- A Secretaria Estadual de Saúde de São Paulo confirmou o segundo caso de mpox do grupo lp no estado.
- Trata-se de um homem de 39 anos, morador de Portugal, com início dos sintomas no fim de dezembro, que procurou atendimento no Instituto de Infectologia Emílio Ribas e permaneceu internado por um dia; ele já retornou ao país de origem.
- Não houve registro de sintomas entre os contatos identificados no local de hospedagem do paciente.
- Em 2025, SP já havia registrado o primeiro caso da mpox do grupo lp, de uma mulher de 29 anos, que evoluiu para cura.
- A mpox do grupo lp é mais agressiva e pode ser letal; sinais comuns incluem erupção cutânea, ínguas, febre, dor de cabeça, dores no corpo, calafrios e fraqueza, e pessoas com sintomas devem procurar avaliação médica e evitar contato próximo com outras pessoas.
A Secretaria de Estado da Saúde de São Paulo confirmou o segundo caso de mpox do grupo lp no estado. O paciente é um homem de 39 anos, morador de Portugal, que apresentou os primeiros sintomas no final de dezembro no Brasil, procurou atendimento no Instituto de Infectologia Emílio Ribas e ficou internado por um dia. Ele já retornou ao país de origem.
Em nota, a secretaria informou que, até o momento, não há registro de pessoas com sintomas entre os contatos identificados no local de hospedagem do paciente.
O primeiro caso da mpox do grupo lp em SP foi registrado em 2025, em uma mulher de 29 anos, que evoluiu para a cura.
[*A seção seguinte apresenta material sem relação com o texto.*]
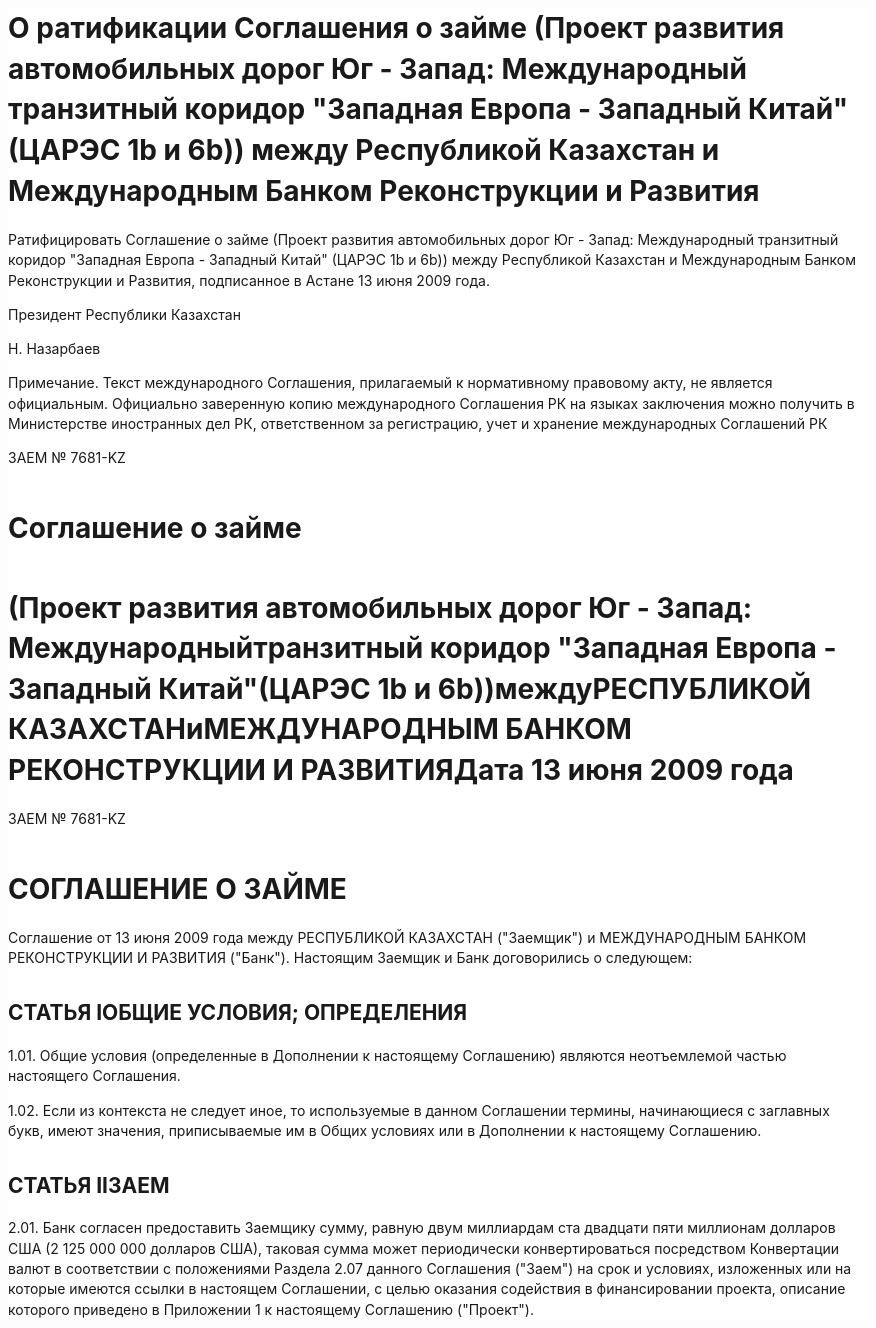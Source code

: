 # О ратификации Соглашения о займе (Проект развития автомобильных дорог Юг - Запад: Международный транзитный коридор "Западная Европа - Западный Китай" (ЦАРЭС 1b и 6b)) между Республикой Казахстан и Международным Банком Реконструкции и Развития

Ратифицировать Соглашение о займе (Проект развития автомобильных дорог Юг - Запад: Международный транзитный коридор "Западная Европа - Западный Китай" (ЦАРЭС 1b и 6b)) между Республикой Казахстан и Международным Банком Реконструкции и Развития, подписанное в Астане 13 июня 2009 года.

Президент Республики Казахстан

Н. Назарбаев

Примечание. Текст международного Соглашения, прилагаемый к нормативному правовому акту, не является официальным. Официально заверенную копию международного Соглашения РК на языках заключения можно получить в Министерстве иностранных дел РК, ответственном за регистрацию, учет и хранение международных Соглашений РК

ЗАЕМ № 7681-KZ

# Соглашение о займе

# (Проект развития автомобильных дорог Юг - Запад: Международныйтранзитный коридор "Западная Европа - Западный Китай"(ЦАРЭС 1b и 6b))междуРЕСПУБЛИКОЙ КАЗАХСТАНиМЕЖДУНАРОДНЫМ БАНКОМ РЕКОНСТРУКЦИИ И РАЗВИТИЯДата 13 июня 2009 года

ЗАЕМ № 7681-KZ

# СОГЛАШЕНИЕ О ЗАЙМЕ

Соглашение от 13 июня 2009 года между РЕСПУБЛИКОЙ КАЗАХСТАН ("Заемщик") и МЕЖДУНАРОДНЫМ БАНКОМ РЕКОНСТРУКЦИИ И РАЗВИТИЯ ("Банк"). Настоящим Заемщик и Банк договорились о следующем:

## СТАТЬЯ IОБЩИЕ УСЛОВИЯ; ОПРЕДЕЛЕНИЯ

1.01. Общие условия (определенные в Дополнении к настоящему Соглашению) являются неотъемлемой частью настоящего Соглашения.

1.02. Если из контекста не следует иное, то используемые в данном Соглашении термины, начинающиеся с заглавных букв, имеют значения, приписываемые им в Общих условиях или в Дополнении к настоящему Соглашению.

## СТАТЬЯ IIЗАЕМ

2.01. Банк согласен предоставить Заемщику сумму, равную двум миллиардам ста двадцати пяти миллионам долларов США (2 125 000 000 долларов США), таковая сумма может периодически конвертироваться посредством Конвертации валют в соответствии с положениями Раздела 2.07 данного Соглашения ("Заем") на срок и условиях, изложенных или на которые имеются ссылки в настоящем Соглашении, с целью оказания содействия в финансировании проекта, описание которого приведено в Приложении 1 к настоящему Соглашению ("Проект").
A mpox é uma doença do mesmo gênero da varíola humana, com transmissão possível por contato com a pessoa infectada, com materiais contaminados ou com animais silvestres.
Sinais e sintomas costumam incluir erupções cutâneas, linfonodos inchados, febre, dor de cabeça e dores no corpo. Casos suspeitos devem buscar avaliação em uma unidade de saúde, evitando contato próximo com outras pessoas.